Can you give us an overview? What is NIST after here? So a lot of people are very worried about
the impact that a quantum computer will have on the cryptography that we currently use on the
internet. It's been known for a while, actually, that if a quantum computer were ever built,
then all the cryptography we use right now, all the public-key cryptography, I should say,
would be vulnerable. And so people have always been concerned about that possibility. And more
recently, they've been worried that quantum computers seem to be coming faster than expected.
they've been worried that quantum computers seem to be coming faster than expected.
And also the standardization process for new public key algorithms that would be resistant to those quantum computers would take some time.

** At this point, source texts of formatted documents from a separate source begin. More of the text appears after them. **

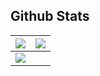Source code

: ## Github Stats

<img src="https://github-readme-stats.vercel.app/api?username=AKSHILMY&&show_icons=true&count_private=true&theme=github_dark">|<img src="https://github-readme-streak-stats.herokuapp.com/?user=AKSHILMY&theme=blueberry_duo"/>
|---|---|
<img src="https://github-readme-stats.vercel.app/api/top-langs/?username=AKSHILMY&layout=compact&theme=github_dark"/>|
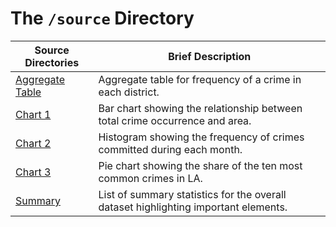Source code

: # The `/source` Directory

|Source Directories | Brief Description|
|---------------| -----------------|
|[Aggregate Table](https://github.com/info-201a-wi22/final-project-starter-Gsr19/blob/main/source/Aggregate_Table.R) | Aggregate table for frequency of a crime in each district. |
|[Chart 1](https://github.com/info-201a-wi22/final-project-starter-Gsr19/blob/main/source/Chart_1_Bar_Chart.R) | Bar chart showing the relationship between total crime occurrence and area. |
|[Chart 2](https://github.com/info-201a-wi22/final-project-starter-Gsr19/blob/main/source/Chart_2_Histogram.R) | Histogram showing the frequency of crimes committed during each month. |
|[Chart 3](https://github.com/info-201a-wi22/final-project-starter-Gsr19/blob/main/source/Chart_3_Pie_Chart.R) | Pie chart showing the share of the ten most common crimes in LA. |
|[Summary](https://github.com/info-201a-wi22/final-project-starter-Gsr19/blob/main/source/Summary.R) | List of summary statistics for the overall dataset highlighting important elements. |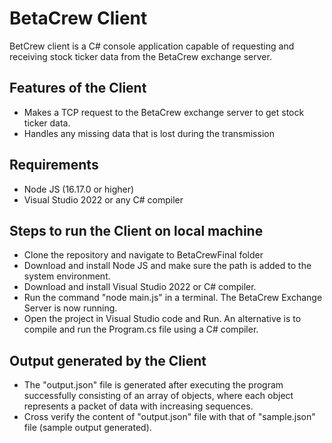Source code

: # BetaCrew Client

BetCrew client is a C# console application capable of requesting and receiving stock ticker data from the BetaCrew exchange server.

## Features of the Client
- Makes a TCP request to the BetaCrew exchange server to get stock ticker data.
- Handles any missing data that is lost during the transmission

## Requirements
- Node JS (16.17.0 or higher)
- Visual Studio 2022 or any C# compiler

## Steps to run the Client on local machine
- Clone the repository and navigate to BetaCrewFinal folder
- Download and install Node JS and make sure the path is added to the system environment.
- Download and install Visual Studio 2022 or C# compiler.
- Run the command "node main.js" in a terminal. The BetaCrew Exchange Server is now running.
- Open the project in Visual Studio code and Run. An alternative is to compile and run the Program.cs file using a C# compiler.

## Output generated by the Client
- The "output.json" file is generated after executing the program successfully consisting of an array of objects, where each object represents a packet of data with increasing sequences.
- Cross verify the content of "output.json" file with that of "sample.json" file (sample output generated).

And so NIST is trying to get ahead of things here.
And they put out a request for researchers to submit different proposals for crypto systems
that would be resilient to quantum computers. And the deadline for that was just at the end of November.
It remains to be seen how many got submitted, but it'll be really interesting to follow this process.
So NIST gets these submissions, and what happens next? Is there a public review process?
Yeah, that's one of the great things about this, actually, is that everything's going to be done in public.
All the candidate submissions are going to be placed on a web page,
and it's going to allow researchers to evaluate each other's submissions.
So people then can look at what other people are thinking.
And eventually, the hope is that the research community will converge on a few favorites, essentially, that have the best security, the best efficiency, and other desirable properties.
And then some subset of those will be chosen for standardization.
And what kind of timeline do you suspect we're on
with that sort of thing? Well, the call for nominations just ended, like I said, at the end
of November. By the end of December, I think NIST is planning to put up on their webpage a list of
all the submissions. And then NIST is looking at roughly a two-year time frame over which to
evaluate the submissions and then come to a conclusion. All right. So not right around the
corner, but still not that far out either.
That's right.
And like I said,
people are getting very concerned.
We've seen announcements from IBM
and from Google
over the course of the past year
about developments and progress
that they've had
in building smaller scale quantum computers.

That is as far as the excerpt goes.